Referring now to FIGS. 36-40 certain aspects of a process of assembly of the prime valve and pressure control apparatus of the present invention may be seen. In FIGS. 36 and 39, parts are shown in a first position during assembly, with a portion of the lever 24 cutaway. To assemble the prime valve parts, the cam assembly 90 is rotated to an “install” position 190 shown in FIG. 36, and the washer 82 is assembled on the valve actuator shaft 76, as may be seen most clearly in FIG. 39, after which the C ring 78 is placed in groove 84 on the shaft 76, retaining the washer 82 and lever 24 to the valve actuator 76. Next, the cam assembly 90 is rotated about 240 degrees counterclockwise to a position 192 shown in FIG. 37, moving the lever 24 away from base housing 13 and causing the ring 78 to become tight against a wedge-shaped recess 188 in washer 82, as may be seen most clearly in FIG. 40.
After the assembly process associated with the prime valve is complete (as described above), the pressure control apparatus may be assembled. The pressure control pin 38 is inserted in bore 110 in the housing 12 (or 12′), cap 86 is placed on pin 38, and the pressure switch assembly 66 is pivotably attached to the base housing 13 using pivot pin 70. Spring 88 is then installed between the pressure switch assembly 66 and the base housing 13, to urge the switch carrier 40 and switch 160 towards and against the stem 162 of the pressure transducer assembly 64. It may be noted that once pin 38 is installed, the cam assembly 90 cannot thereafter be rotated from position 192 back to the install position 190, because of interference between pin 38 and an end-of-travel tab 194 on the second cam 26. Setscrew 180 maybe adjusted in switch carrier 40 by advancing or retracting setscrew 180 in a threading motion with respect to the carrier 40 to calibrate the set point of switch 160 as activated by stem 162 at a desired maximum pressure setting.
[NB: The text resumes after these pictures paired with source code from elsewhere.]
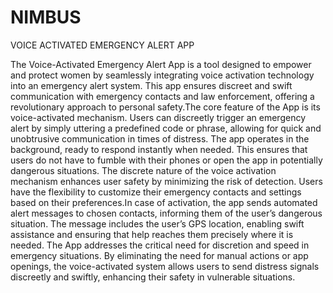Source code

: # NIMBUS

VOICE ACTIVATED EMERGENCY ALERT APP

The Voice-Activated Emergency Alert App is a tool designed to empower and protect women by seamlessly integrating voice
activation technology into an emergency alert system. This app ensures discreet and swift
communication with emergency contacts and law enforcement, offering a revolutionary
approach to personal safety.The core feature of the App is its voice-activated mechanism.
Users can discreetly trigger an emergency alert by simply uttering a predefined code or
phrase, allowing for quick and unobtrusive communication in times of distress. The app
operates in the background, ready to respond instantly when needed. This ensures that
users do not have to fumble with their phones or open the app in potentially dangerous
situations. The discrete nature of the voice activation mechanism enhances user safety by
minimizing the risk of detection. Users have the flexibility to customize their emergency
contacts and settings based on their preferences.In case of activation, the app sends automated alert messages to
chosen contacts, informing them of the user’s dangerous situation. The message includes
the user’s GPS location, enabling swift assistance and ensuring that help reaches them
precisely where it is needed. The App addresses the critical need for discretion and speed
in emergency situations. By eliminating the need for manual actions or app openings,
the voice-activated system allows users to send distress signals discreetly and swiftly,
enhancing their safety in vulnerable situations.


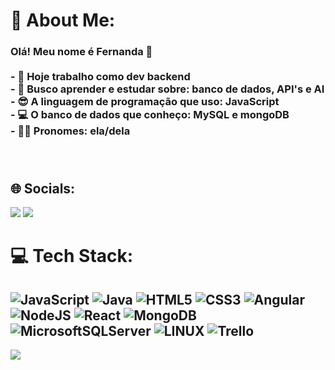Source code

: # 💫 About Me:
### Olá! Meu nome é Fernanda 👋<br><br>- 🔭 Hoje trabalho como dev backend<br>- 🫧 Busco aprender e estudar sobre: banco de dados, API's e AI<br>- 😎 A linguagem de programação que uso: JavaScript<br>- 💻 O banco de dados que conheço: MySQL e mongoDB<br>- 🏳️‍🌈 Pronomes: ela/dela <br><br><br>


## 🌐 Socials:
<div> 
  <a href = "mailto:fe.capannacci@gmail.com"><img src="https://img.shields.io/badge/-Gmail-%23333?style=for-the-badge&logo=gmail&logoColor=white" target="_blank"></a>
  <a href="https://www.linkedin.com/in/fernanda-capannacci-405b65142/" target="_blank"><img src="https://img.shields.io/badge/-LinkedIn-%230077B5?style=for-the-badge&logo=linkedin&logoColor=white" target="_blank"></a>   
</div>

# 💻 Tech Stack:
![JavaScript](https://img.shields.io/badge/javascript-%23323330.svg?style=plastic&logo=javascript&logoColor=%23F7DF1E) ![Java](https://img.shields.io/badge/java-%23ED8B00.svg?style=plastic&logo=java&logoColor=white) ![HTML5](https://img.shields.io/badge/html5-%23E34F26.svg?style=plastic&logo=html5&logoColor=white) ![CSS3](https://img.shields.io/badge/css3-%231572B6.svg?style=plastic&logo=css3&logoColor=white) ![Angular](https://img.shields.io/badge/angular-%23DD0031.svg?style=plastic&logo=angular&logoColor=white) ![NodeJS](https://img.shields.io/badge/node.js-6DA55F?style=plastic&logo=node.js&logoColor=white) ![React](https://img.shields.io/badge/react-%2320232a.svg?style=plastic&logo=react&logoColor=%2361DAFB) ![MongoDB](https://img.shields.io/badge/MongoDB-%234ea94b.svg?style=plastic&logo=mongodb&logoColor=white) ![MicrosoftSQLServer](https://img.shields.io/badge/Microsoft%20SQL%20Sever-CC2927?style=plastic&logo=microsoft%20sql%20server&logoColor=white) ![LINUX](https://img.shields.io/badge/Linux-FCC624?style=plastic&logo=linux&logoColor=black) ![Trello](https://img.shields.io/badge/Trello-%23026AA7.svg?style=plastic&logo=Trello&logoColor=white)
---
[![](https://visitcount.itsvg.in/api?id=fcapannacci&icon=0&color=0)](https://visitcount.itsvg.in)

<!-- Proudly created with GPRM ( https://gprm.itsvg.in ) -->
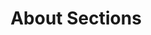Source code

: ---
title: About Sections
_build:
  render: false # Keeps this page from rendering as a page
cascade:
  _build:
    list: true # "True" means I can still access through the .Pages and .RegularPages queries
    render: false # Keeps individual pages from rendering as pages
---
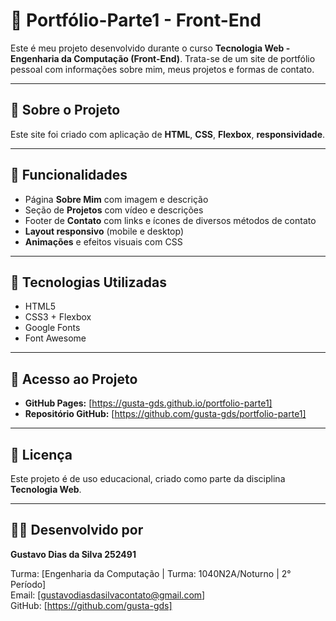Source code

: # 📁 Portfólio-Parte1 - Front-End 

Este é meu projeto desenvolvido durante o curso **Tecnologia Web - Engenharia da Computação (Front-End)**. Trata-se de um site de portfólio pessoal com informações sobre mim, meus projetos e formas de contato.

---

## 📌 Sobre o Projeto

Este site foi criado com aplicação de **HTML**, **CSS**, **Flexbox**, **responsividade**.

---

## 🧪 Funcionalidades

- Página **Sobre Mim** com imagem e descrição
- Seção de **Projetos** com vídeo e descrições
- Footer de **Contato** com links e ícones de diversos métodos de contato
- **Layout responsivo** (mobile e desktop)
- **Animações** e efeitos visuais com CSS

---

## 🧰 Tecnologias Utilizadas

- HTML5
- CSS3 + Flexbox
- Google Fonts
- Font Awesome

---

## 🔗 Acesso ao Projeto

- **GitHub Pages:** [https://gusta-gds.github.io/portfolio-parte1]
- **Repositório GitHub:** [https://github.com/gusta-gds/portfolio-parte1]

---

## 📄 Licença

Este projeto é de uso educacional, criado como parte da disciplina **Tecnologia Web**.

---

## 🙋‍♀️ Desenvolvido por

**Gustavo Dias da Silva 252491**  

Turma: [Engenharia da Computação | Turma: 1040N2A/Noturno | 2° Período]  
Email: [gustavodiasdasilvacontato@gmail.com]  
GitHub: [https://github.com/gusta-gds]

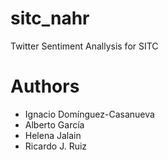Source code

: # sitc_nahr
Twitter Sentiment Anallysis for SITC

# Authors
- Ignacio Domínguez-Casanueva
- Alberto García
- Helena Jalain
- Ricardo J. Ruiz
The maximum pressure setting position 196 is obtained by rotating the cam assembly 90 to the maximum pressure setting position 196 of cam 26. The pump 8 is turned on, and the pressure monitored while the setscrew 180 is screwed into or out of the carrier 40 until the desired pressure setting is reached and the pump is turned off by switch 160 at that pressure.